Desde mi morada celestial, posaba la mirada sobre los mortales como una caricia del viento entre las hojas. Mis dedos, cual artistas divinos, tejían y destejían el tapiz del destino, creando y disolviendo lazos en una danza cósmica.

Mientras las estaciones del Olimpo giraban con la parsimonia de las estrellas narrando sus historias en el firmamento, Sheline se transformaba con la fugacidad de un cometa surcando la noche. Pero cuando el crepúsculo cedía su trono a la oscuridad y las estrellas iniciaban su ancestral canto, mi atención, que siempre vagaba por el vasto lienzo del mundo, se concentraba en un punto singular. Buscando esa ciudad, ese barrio, esa calle y esa casa.

La noche y las sombras se convertían en mis aliados.

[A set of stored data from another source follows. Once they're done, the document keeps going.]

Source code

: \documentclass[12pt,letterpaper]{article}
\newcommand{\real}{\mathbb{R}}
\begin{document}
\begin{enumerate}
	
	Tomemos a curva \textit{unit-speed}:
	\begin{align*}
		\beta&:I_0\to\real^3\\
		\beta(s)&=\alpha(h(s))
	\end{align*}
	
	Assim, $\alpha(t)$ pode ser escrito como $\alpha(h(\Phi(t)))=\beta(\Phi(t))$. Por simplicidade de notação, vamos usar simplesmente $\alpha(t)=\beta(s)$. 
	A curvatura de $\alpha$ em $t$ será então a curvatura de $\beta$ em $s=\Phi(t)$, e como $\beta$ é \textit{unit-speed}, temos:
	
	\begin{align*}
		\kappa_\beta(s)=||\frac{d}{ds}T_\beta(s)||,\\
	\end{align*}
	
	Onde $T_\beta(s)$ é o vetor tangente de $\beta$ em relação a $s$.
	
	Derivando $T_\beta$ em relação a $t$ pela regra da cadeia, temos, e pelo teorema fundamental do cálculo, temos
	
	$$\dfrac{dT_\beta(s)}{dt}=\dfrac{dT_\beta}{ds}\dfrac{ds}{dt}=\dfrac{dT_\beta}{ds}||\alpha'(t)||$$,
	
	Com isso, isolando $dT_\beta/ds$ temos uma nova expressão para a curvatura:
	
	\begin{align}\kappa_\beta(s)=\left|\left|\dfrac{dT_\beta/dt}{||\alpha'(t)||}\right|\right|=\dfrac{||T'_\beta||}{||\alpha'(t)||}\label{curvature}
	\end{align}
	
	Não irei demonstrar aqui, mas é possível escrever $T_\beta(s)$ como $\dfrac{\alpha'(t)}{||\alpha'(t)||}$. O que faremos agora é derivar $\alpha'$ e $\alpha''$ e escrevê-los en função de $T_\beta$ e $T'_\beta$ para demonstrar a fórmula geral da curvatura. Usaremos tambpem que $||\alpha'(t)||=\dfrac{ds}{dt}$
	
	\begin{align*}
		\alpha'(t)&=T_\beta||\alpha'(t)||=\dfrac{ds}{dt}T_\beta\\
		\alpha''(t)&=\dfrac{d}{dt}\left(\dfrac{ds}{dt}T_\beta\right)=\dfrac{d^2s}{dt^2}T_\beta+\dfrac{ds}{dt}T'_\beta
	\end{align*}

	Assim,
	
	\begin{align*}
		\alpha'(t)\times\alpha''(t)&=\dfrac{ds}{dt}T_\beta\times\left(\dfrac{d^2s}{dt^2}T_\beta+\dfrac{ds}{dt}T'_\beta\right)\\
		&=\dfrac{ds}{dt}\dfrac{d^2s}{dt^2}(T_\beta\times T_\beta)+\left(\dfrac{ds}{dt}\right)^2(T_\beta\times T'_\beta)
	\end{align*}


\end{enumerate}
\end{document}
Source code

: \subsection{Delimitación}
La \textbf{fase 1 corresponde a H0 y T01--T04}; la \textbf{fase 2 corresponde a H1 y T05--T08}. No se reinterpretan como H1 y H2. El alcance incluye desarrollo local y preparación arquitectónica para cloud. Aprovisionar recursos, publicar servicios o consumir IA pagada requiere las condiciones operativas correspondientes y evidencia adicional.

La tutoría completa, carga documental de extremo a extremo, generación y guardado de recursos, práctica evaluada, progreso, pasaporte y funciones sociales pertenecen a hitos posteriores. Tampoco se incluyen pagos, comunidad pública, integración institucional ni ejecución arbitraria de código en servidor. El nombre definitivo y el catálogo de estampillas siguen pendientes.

Bajo su manto, mi vista se enfocaba únicamente en ella, mi Sheline, mi pequeña estrella terrenal. En esos instantes, el universo entero se reducía a su presencia.

Antes de que el sueño capturara su conciencia, Sheline elevaba sus ojos hacia el cielo estrellado, buscando quizás una señal de que no estaba sola en este vasto universo. Y yo, incapaz de resistirme a su encanto inocente, hacía parpadear una estrella en el firmamento, un guiño cómplice que arrancaba una sonrisa a la pequeña, como un secreto compartido que ni siquiera ella comprendía del todo.

Con cada noche que transcurría, su alegría por la distancia prudente que yo había mantenido comenzó a desvanecerse, como la niebla al amanecer. La pequeña Sheline, con su sonrisa angelical y sus travesuras nocturnas, empezó a reclamar más que mi atención; anhelaba mi presencia.

Y así, en un giro irónico del guion que ni yo mismo podría haber escrito, me encontré colándome en sus sueños. En esos momentos, cuando el mundo mortal descansa y los sueños tejen su magia, me permitía un acto de ternura clandestina: besaba su blanca frente y tomaba su mano diminuta entre las mías, asegurándome de que la paz y la serenidad fueran sus únicos compañeros nocturnos.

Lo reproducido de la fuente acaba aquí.